What shape should scheduler requests take?

  • They need to specify the 'resource' they are requesting.
  • Can be used to request a single resource, or a batched set of resources.
    • Batched sets can have items flagged as optional, i.e. they are not immediately necessary for the batched allocation of the request.
    • Allocations for batched requests should not be partial/incremental (avoid looong deadlocks).

Current Resolution

  • Implementation: Request.msg

    • Resource List : handle batched resource requests with a list.
    • Priority : added an int16 priority field (rocon_msgs#43).

  • A resource is a rocon resource identifier for a rapp ('ros package name/app name').
    • Platform Info : used as a hint to the scheduler (filtering or classification).

Discussion Thread

Post-December 3

  • (Jack) I've been thinking about a different solution to the "ranged request" problem:

    • treat the Request.resources list as an ordered sequence

    • add a Request.min_resources field

    • the request will be granted when at least the first min_resources items are available. Any remaining resources will also be allocated, but only if they are available at that moment.

December 3

  • (Daniel) Batched requests - groups of resources in a single request. e.g. A service wants three robots of varying kinds allocated together.

    • (Piyush) Worried about deadlocks from partial allocations.

      • (Daniel) Wouldn't want to consider partial allocations, only allocate if all can be fulfilled in that instant, or nothing at all.

      • (Daniel) Of course, still lots of problems in intelligently allocating the right combination of robots amongst all the permutations.

    • (Jack) Had an idea of doing requests of nested requests.
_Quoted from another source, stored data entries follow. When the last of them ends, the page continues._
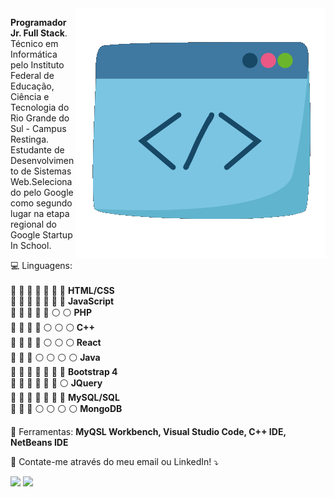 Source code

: <img src="https://github.com/MateusKaufmann/MateusKaufmann/blob/main/oie_transparent%20(3).png" min-width="250px" max-width="250px" width="400px" align="right" alt="">

<p align="left"> 
   <strong>Programador Jr. Full Stack</strong>.<br>
   Técnico em Informática pelo Instituto Federal de Educação, Ciência e Tecnologia do Rio Grande do Sul - Campus Restinga. Estudante de Desenvolvimento de Sistemas Web.Selecionado pelo Google como segundo lugar na etapa regional do Google Startup In School.
</p>

<p align="left" style="align: justify">
   &#128187 Linguagens: <br><br>
   &#128309 &#128309 &#128309 &#128309 &#128309 &#128309 &#128309 <strong> HTML/CSS </strong><br>
   &#128309 &#128309 &#128309 &#128309 &#128309 &#128309 &#128309 <strong> JavaScript</strong><br>
   &#128309 &#128309 &#128309 &#128309 &#128309 &#9898 &#9898 <strong> PHP</strong><br>
   &#128309 &#128309 &#128309 &#128309 &#9898 &#9898 &#9898<strong> C++</strong><br>
   &#128309 &#128309 &#128309 &#128309 &#9898 &#9898 &#9898<strong> React</strong><br>
   &#128309 &#128309 &#128309 &#9898 &#9898 &#9898 &#9898 <strong> Java</strong><br>
   &#128309 &#128309 &#128309 &#128309 &#128309 &#128309 &#128309 <strong> Bootstrap 4</strong><br>
   &#128309 &#128309 &#128309 &#128309 &#128309 &#128309 &#9898 <strong> JQuery</strong><br>
   &#128309 &#128309 &#128309 &#128309 &#128309 &#128309 &#128309 <strong> MySQL/SQL</strong><br>
   &#128309 &#128309 &#128309 &#9898 &#9898 &#9898 &#9898 <strong> MongoDB</strong><br>
</p>

<p align="left">
  💼 Ferramentas: <strong>MyQSL Workbench, Visual Studio Code, C++ IDE, NetBeans IDE</strong>
</p>

<p align="left">
  💌 Contate-me através do meu email ou LinkedIn! ⤵️
</p>

<p align="left">
  <a href="#" alt="Gmail">
  <img src="https://img.shields.io/badge/-Gmail-FF0000?style=flat-square&labelColor=FF0000&logo=gmail&logoColor=white&link=mateusbkaufmann@gmail.com" /></a>

  <a href="#" alt="Linkedin">
  <img src="https://img.shields.io/badge/-Linkedin-0e76a8?style=flat-square&logo=Linkedin&logoColor=white&link=LINK-DO-SEU-LINKEDIN" /></a>
</p>  
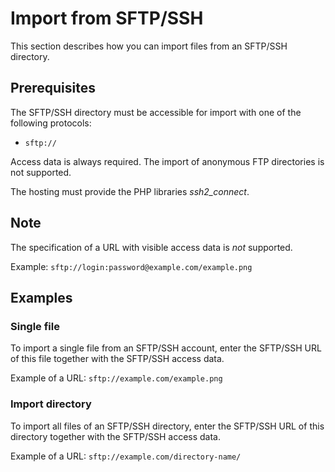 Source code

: # Import from SFTP/SSH

This section describes how you can import files from an SFTP/SSH directory.

## Prerequisites

The SFTP/SSH directory must be accessible for import with one of the following protocols:

* `sftp://`

Access data is always required. The import of anonymous FTP directories is not supported.

The hosting must provide the PHP libraries _ssh2_connect_.

## Note

The specification of a URL with visible access data is _not_ supported.

Example: `sftp://login:password@example.com/example.png`

## Examples

### Single file

To import a single file from an SFTP/SSH account, enter the SFTP/SSH URL of this file together with the SFTP/SSH access data.

Example of a URL: `sftp://example.com/example.png`

### Import directory

To import all files of an SFTP/SSH directory, enter the SFTP/SSH URL of this directory together with the SFTP/SSH access data.

Example of a URL: `sftp://example.com/directory-name/`
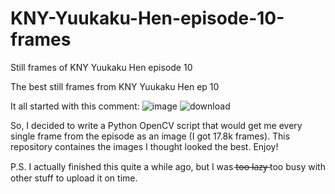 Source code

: # KNY-Yuukaku-Hen-episode-10-frames
Still frames of KNY Yuukaku Hen episode 10

The best still frames from KNY Yuukaku Hen ep 10

It all started with this comment:
![image](https://user-images.githubusercontent.com/77671045/159865906-55f13c3c-e43a-4fc7-a530-935a4a78507f.png)
![download](https://user-images.githubusercontent.com/77671045/159865967-1656ccb6-4355-48a7-970e-c2eb69cfd01f.jpg)

So, I decided to write a Python OpenCV script that would get me every single frame from the episode as an image (I got 17.8k frames).
This repository containes the images I thought looked the best. Enjoy!

P.S. I actually finished this quite a while ago, but I was t̶o̶o̶ ̶l̶a̶z̶y̶ too busy with other stuff to upload it on time.
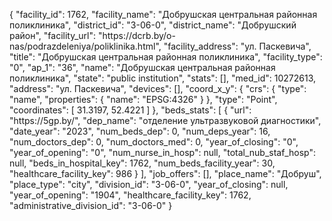 {
    "facility_id": 1762,
    "facility_name": "Добрушская центральная районная поликлиника",
    "district_id": "3-06-0",
    "district_name": "Добрушский район",
    "facility_url": "https:\/\/dcrb.by\/o-nas\/podrazdeleniya\/poliklinika.html",
    "facility_address": "ул. Паскевича",
    "title": "Добрушская центральная районная поликлиника",
    "facility_type": "0",
    "ap_1": "36",
    "name": "Добрушская центральная районная поликлиника",
    "state": "public institution",
    "stats": [],
    "med_id": 10272613,
    "address": "ул. Паскевича",
    "devices": [],
    "coord_x_y": {
        "crs": {
            "type": "name",
            "properties": {
                "name": "EPSG:4326"
            }
        },
        "type": "Point",
        "coordinates": [
            31.3197,
            52.4221
        ]
    },
    "beds_stats": [
        {
            "url": "https:\/\/5gp.by\/",
            "dep_name": "отделение ультразвуковой диагностики",
            "date_year": "2023",
            "num_beds_dep": 0,
            "num_deps_year": 16,
            "num_doctors_dep": 0,
            "num_doctors_med": 0,
            "year_of_closing": "0",
            "year_of_opening": "0",
            "num_nurse_in_hosp": null,
            "total_nub_staf_hosp": null,
            "beds_in_hospital_key": 1762,
            "num_beds_facility_year": 30,
            "healthcare_facility_key": 986
        }
    ],
    "job_offers": [],
    "place_name": "Добруш",
    "place_type": "city",
    "division_id": "3-06-0",
    "year_of_closing": null,
    "year_of_opening": "1904",
    "healthcare_facility_key": 1762,
    "administrative_division_id": "3-06-0"
} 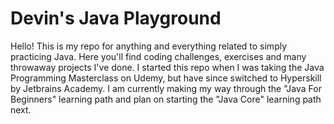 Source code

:# Devin's Java Playground

Hello! This is my repo for anything and everything related to simply practicing Java. Here you'll find coding challenges, exercises and many throwaway projects I've done. I started this repo when I was taking the Java Programming Masterclass on Udemy, but have since switched to Hyperskill by Jetbrains Academy. I am currently making my way through the "Java For Beginners" learning path and plan on starting the "Java Core" learning path next. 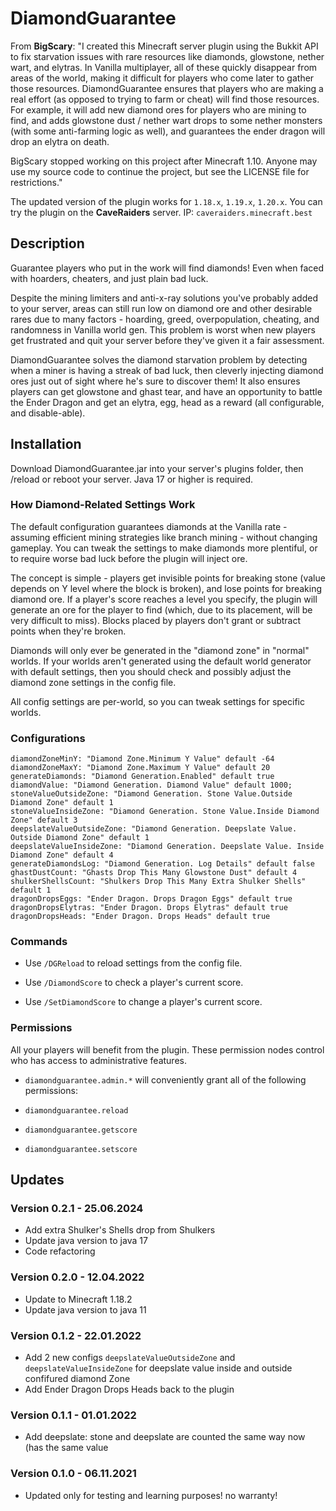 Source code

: # DiamondGuarantee

From **BigScary**: "I created this Minecraft server plugin using the Bukkit API to fix starvation issues with rare resources like diamonds, glowstone, nether wart, and elytras.  In Vanilla multiplayer, all of these quickly disappear from areas of the world, making it difficult for players who come later to gather those resources.  DiamondGuarantee ensures that players who are making a real effort (as opposed to trying to farm or cheat) will find those resources.  For example, it will add new diamond ores for players who are mining to find, and adds glowstone dust / nether wart drops to some nether monsters (with some anti-farming logic as well), and guarantees the ender dragon will drop an elytra on death.

BigScary stopped working on this project after Minecraft 1.10. Anyone may use my source code to continue the project, but see the LICENSE file for restrictions."

The updated version of the plugin works for `1.18.x`, `1.19.x`, `1.20.x`. You can try the plugin on the **CaveRaiders** server. IP: `caveraiders.minecraft.best`

## Description

Guarantee players who put in the work will find diamonds! Even when faced with hoarders, cheaters, and just plain bad luck.

Despite the mining limiters and anti-x-ray solutions you've probably added to your server, areas can still run low on diamond ore and other desirable rares due to many factors - hoarding, greed, overpopulation, cheating, and randomness in Vanilla world gen. This problem is worst when new players get frustrated and quit your server before they've given it a fair assessment.

DiamondGuarantee solves the diamond starvation problem by detecting when a miner is having a streak of bad luck, then cleverly injecting diamond ores just out of sight where he's sure to discover them! It also ensures players can get glowstone and ghast tear, and have an opportunity to battle the Ender Dragon and get an elytra, egg, head as a reward (all configurable, and disable-able).

## Installation

Download DiamondGuarantee.jar into your server's plugins folder, then /reload or reboot your server. Java 17 or higher is required.

### How Diamond-Related Settings Work

The default configuration guarantees diamonds at the Vanilla rate - assuming efficient mining strategies like branch mining - without changing gameplay. You can tweak the settings to make diamonds more plentiful, or to require worse bad luck before the plugin will inject ore.

The concept is simple - players get invisible points for breaking stone (value depends on Y level where the block is broken), and lose points for breaking diamond ore. If a player's score reaches a level you specify, the plugin will generate an ore for the player to find (which, due to its placement, will be very difficult to miss). Blocks placed by players don't grant or subtract points when they're broken.

Diamonds will only ever be generated in the "diamond zone" in "normal" worlds. If your worlds aren't generated using the default world generator with default settings, then you should check and possibly adjust the diamond zone settings in the config file.

All config settings are per-world, so you can tweak settings for specific worlds.

### Configurations

    diamondZoneMinY: "Diamond Zone.Minimum Y Value" default -64
    diamondZoneMaxY: "Diamond Zone.Maximum Y Value" default 20
    generateDiamonds: "Diamond Generation.Enabled" default true
    diamondValue: "Diamond Generation. Diamond Value" default 1000;
    stoneValueOutsideZone: "Diamond Generation. Stone Value.Outside Diamond Zone" default 1 
    stoneValueInsideZone: "Diamond Generation. Stone Value.Inside Diamond Zone" default 3
    deepslateValueOutsideZone: "Diamond Generation. Deepslate Value. Outside Diamond Zone" default 1 
    deepslateValueInsideZone: "Diamond Generation. Deepslate Value. Inside Diamond Zone" default 4
    generateDiamondsLog: "Diamond Generation. Log Details" default false
    ghastDustCount: "Ghasts Drop This Many Glowstone Dust" default 4
    shulkerShellsCount: "Shulkers Drop This Many Extra Shulker Shells" default 1
    dragonDropsEggs: "Ender Dragon. Drops Dragon Eggs" default true
    dragonDropsElytras: "Ender Dragon. Drops Elytras" default true
    dragonDropsHeads: "Ender Dragon. Drops Heads" default true

### Commands

* Use `/DGReload` to reload settings from the config file.

* Use `/DiamondScore` to check a player's current score.

* Use `/SetDiamondScore` to change a player's current score.

### Permissions

All your players will benefit from the plugin. These permission nodes control who has access to administrative features.

* `diamondguarantee.admin.*` will conveniently grant all of the following permissions:

* `diamondguarantee.reload`

* `diamondguarantee.getscore`

* `diamondguarantee.setscore`

## Updates

### Version 0.2.1 - 25.06.2024

* Add extra Shulker's Shells drop from Shulkers
* Update java version to java 17
* Code refactoring

### Version 0.2.0 - 12.04.2022

* Update to Minecraft 1.18.2
* Update java version to java 11

### Version 0.1.2 - 22.01.2022

* Add 2 new configs `deepslateValueOutsideZone` and `deepslateValueInsideZone` for deepslate value inside and outside confifured diamond Zone
* Add Ender Dragon Drops Heads back to the plugin

### Version 0.1.1 - 01.01.2022

* Add deepslate: stone and deepslate are counted the same way now (has the same value

### Version 0.1.0 - 06.11.2021

* Updated only for testing and learning purposes! no warranty!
    • We decided in a discussion just to go with the simpler resource list for the first iteration and learn a bit by experimentation.

Pre-December 3

  • (Daniel) Good idea to ask this straight up - what is a resource?

    • Previous assumption was that it was a 'concert client' i.e. robots, software, human interactive tablets were all considered and were specified by a combination of platform info and robot application name, e.g. ubuntu.precise.ros.turtlebot.cybernetic_pirate.teleop

    • I didn't really think about this too much at the time.
    • Human interactive clients (tablets) were moved out of the classification as their interaction with the concert is very different.
    • Starting to be clear that the resource is actually just the 'teleop'.
    • Ideally platform info for a decent abstraction layer at the resource level should always look like *.*.*.*.*, so having the platform info is just a filter to be practical when the scheduler hasn't got all the smarts for allocation exactly the way you want it, or you'd like to characterise the request - e.g. software '*.*.ros.pc.*'.
  • (Jack) You undoubtedly understand the rapp interface better than I do. From conversations with Daniel during his recent trip to Texas, I believe he described option 2. The service requests resources by their rocon_std_msgs/PlatformInfo, which may contain NAME_ANY ("*") wild cards to match some set of robots with appropriate capabilities. When the scheduler assigns a specific robot to fulfill that request, it will send a scheduler_msgs/SchedulerFeeback containing the corresponding scheduler_msgs/Request with all the same requester-assigned UUID and all NAME_ANY fields resolved to the exact resource that was granted.

  • (Daniel) Need to jolt this direction a bit (I probably didn't explain in sufficient detail). We actually use rocon_std_msgs/PlatformInfo (or a string tuple representation thereof) + Rapp Name when a service is looking for resources. Suppose we only use platform info, then there are two problems that I see:

    1. Services are free to start any old rapp on the robots. Less worried about the security implications of this than the way this blurs the specifications of what a service needs (yeah, service A needs a turtlebot, but what it wants to do with a turtlebot, and what rapps need to be available on the turtlebot is black box).
    2. Services start needing to know robots well themselves and we lose any possibility of an abstraction layer between services and resources.
    The ideal case would be that platform info requirements would be something like *.*.*.*.mobile_teleop (where teleop is the rapp). Practically though, we might release that it should have to be linux.*.ros.*.mobile_teleop in general for ros robots, or even linux.*.ros.pr2.play_snooker in the case of a single robot specific rapp.
  • (Jack) Without better understanding of the overall design, I can only provide the perspective of an interested external user. I'd like to have:

    • a unified ROS message for transmitting resource specifications
      • unified in what way?
      • a single ROS message containing everything needed to request, assign, start, stop, preempt any Concert resource. Something like rocon_std_msgs/Resource would contain all required PlatformInfo, rapp name, remapping and other data. Many Concert components can treat it as an opaque handle without understanding the details.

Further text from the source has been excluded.